(Stored data entries)

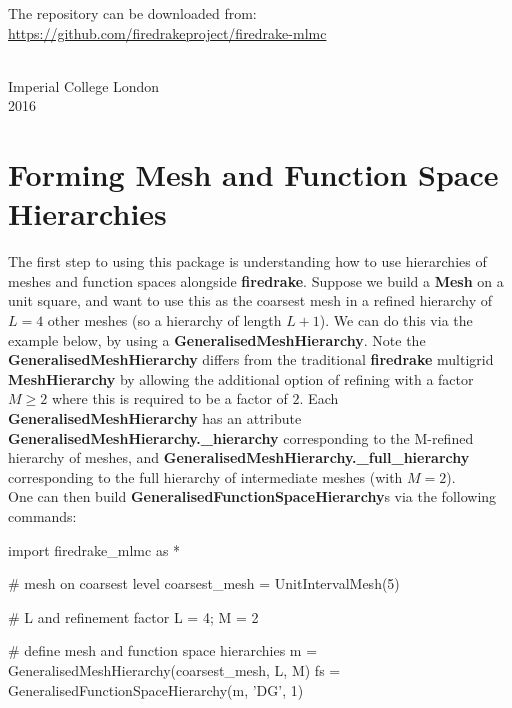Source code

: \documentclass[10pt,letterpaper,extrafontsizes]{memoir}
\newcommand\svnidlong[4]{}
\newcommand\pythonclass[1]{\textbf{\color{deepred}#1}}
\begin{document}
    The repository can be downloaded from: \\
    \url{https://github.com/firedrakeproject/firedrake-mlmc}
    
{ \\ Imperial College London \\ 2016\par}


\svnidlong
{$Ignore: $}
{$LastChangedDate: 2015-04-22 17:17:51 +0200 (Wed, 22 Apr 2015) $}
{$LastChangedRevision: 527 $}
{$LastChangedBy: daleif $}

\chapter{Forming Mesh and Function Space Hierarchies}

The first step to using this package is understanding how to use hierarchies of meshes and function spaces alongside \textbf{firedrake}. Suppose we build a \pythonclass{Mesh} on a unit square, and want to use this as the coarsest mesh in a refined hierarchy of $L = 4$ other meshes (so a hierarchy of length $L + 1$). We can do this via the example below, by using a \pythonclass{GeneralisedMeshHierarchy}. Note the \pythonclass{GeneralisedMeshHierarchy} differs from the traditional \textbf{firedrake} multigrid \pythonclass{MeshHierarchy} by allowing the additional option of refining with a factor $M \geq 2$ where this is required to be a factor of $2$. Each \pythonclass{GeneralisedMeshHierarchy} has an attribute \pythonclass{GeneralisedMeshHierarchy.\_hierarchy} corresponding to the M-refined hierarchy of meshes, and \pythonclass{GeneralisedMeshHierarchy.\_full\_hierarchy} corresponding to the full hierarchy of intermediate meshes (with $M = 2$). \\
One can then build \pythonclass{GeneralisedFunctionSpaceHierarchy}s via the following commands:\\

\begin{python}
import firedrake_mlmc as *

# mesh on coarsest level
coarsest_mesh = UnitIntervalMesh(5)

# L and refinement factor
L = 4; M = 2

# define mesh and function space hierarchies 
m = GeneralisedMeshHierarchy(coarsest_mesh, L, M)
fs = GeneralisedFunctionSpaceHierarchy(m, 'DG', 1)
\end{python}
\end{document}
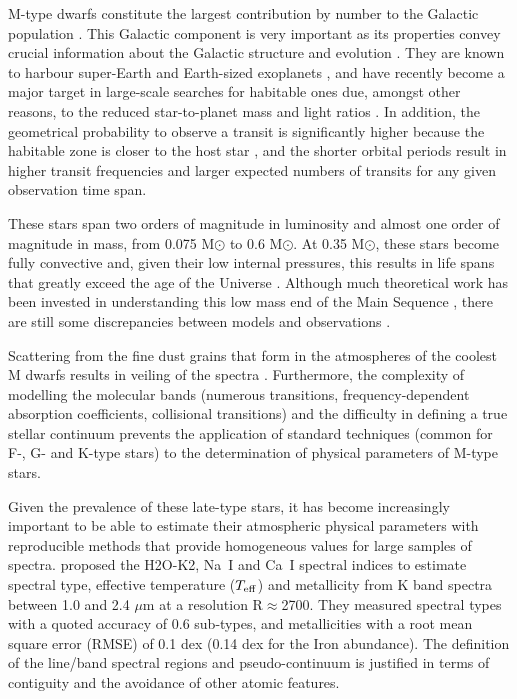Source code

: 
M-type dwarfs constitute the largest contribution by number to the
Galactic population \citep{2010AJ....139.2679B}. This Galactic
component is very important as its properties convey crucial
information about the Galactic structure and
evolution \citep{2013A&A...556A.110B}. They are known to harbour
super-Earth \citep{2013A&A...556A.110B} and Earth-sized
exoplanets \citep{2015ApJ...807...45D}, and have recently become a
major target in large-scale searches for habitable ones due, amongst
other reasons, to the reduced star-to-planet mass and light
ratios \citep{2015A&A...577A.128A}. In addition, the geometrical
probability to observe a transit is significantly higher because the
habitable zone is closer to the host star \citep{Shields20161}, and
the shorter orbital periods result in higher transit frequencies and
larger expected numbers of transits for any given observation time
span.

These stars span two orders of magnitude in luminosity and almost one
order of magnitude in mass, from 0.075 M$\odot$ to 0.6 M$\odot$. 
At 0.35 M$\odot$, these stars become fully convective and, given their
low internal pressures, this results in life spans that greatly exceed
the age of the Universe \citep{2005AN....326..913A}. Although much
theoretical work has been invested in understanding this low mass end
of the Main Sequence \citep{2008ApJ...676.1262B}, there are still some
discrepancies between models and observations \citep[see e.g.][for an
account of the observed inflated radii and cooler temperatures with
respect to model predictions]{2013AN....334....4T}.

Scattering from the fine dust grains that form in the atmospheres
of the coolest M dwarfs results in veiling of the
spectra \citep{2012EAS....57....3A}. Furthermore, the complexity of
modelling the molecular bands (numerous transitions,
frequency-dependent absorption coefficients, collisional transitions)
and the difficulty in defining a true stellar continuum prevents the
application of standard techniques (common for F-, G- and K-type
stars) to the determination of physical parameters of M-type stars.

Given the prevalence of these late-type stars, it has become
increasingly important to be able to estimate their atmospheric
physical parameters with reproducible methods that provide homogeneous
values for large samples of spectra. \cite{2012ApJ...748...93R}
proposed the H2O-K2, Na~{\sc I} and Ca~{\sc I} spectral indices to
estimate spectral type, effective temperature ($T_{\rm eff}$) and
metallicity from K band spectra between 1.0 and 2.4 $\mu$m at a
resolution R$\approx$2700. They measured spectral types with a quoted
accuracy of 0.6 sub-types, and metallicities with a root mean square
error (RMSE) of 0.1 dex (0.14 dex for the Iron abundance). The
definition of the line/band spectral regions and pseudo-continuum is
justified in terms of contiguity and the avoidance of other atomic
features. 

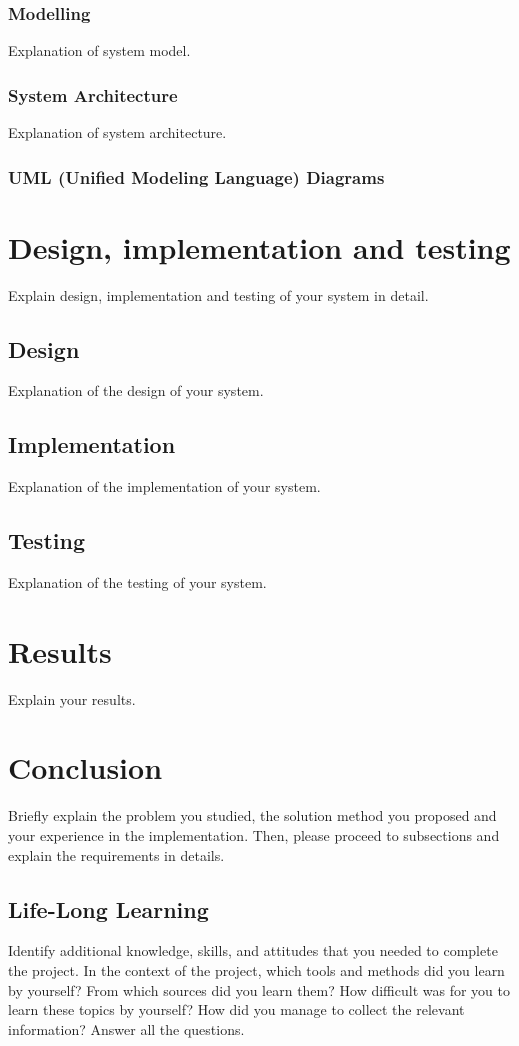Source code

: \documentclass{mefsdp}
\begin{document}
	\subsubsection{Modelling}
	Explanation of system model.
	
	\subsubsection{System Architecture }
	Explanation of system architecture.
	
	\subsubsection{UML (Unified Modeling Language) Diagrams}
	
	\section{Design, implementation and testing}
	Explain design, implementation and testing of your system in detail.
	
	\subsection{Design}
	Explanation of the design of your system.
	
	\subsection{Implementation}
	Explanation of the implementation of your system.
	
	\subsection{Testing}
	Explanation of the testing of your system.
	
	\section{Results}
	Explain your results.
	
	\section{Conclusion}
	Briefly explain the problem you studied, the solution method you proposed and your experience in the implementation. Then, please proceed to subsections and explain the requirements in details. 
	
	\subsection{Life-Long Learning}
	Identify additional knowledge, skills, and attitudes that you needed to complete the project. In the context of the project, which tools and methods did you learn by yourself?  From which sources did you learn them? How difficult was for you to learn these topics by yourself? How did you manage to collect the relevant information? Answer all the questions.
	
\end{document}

_WORK TASK_.
Go line by line through the data, copying each one that contains the word "types".

_RESPONSE TO THE TASK_.
resolution R$\approx$2700. They measured spectral types with a quoted
accuracy of 0.6 sub-types, and metallicities with a root mean square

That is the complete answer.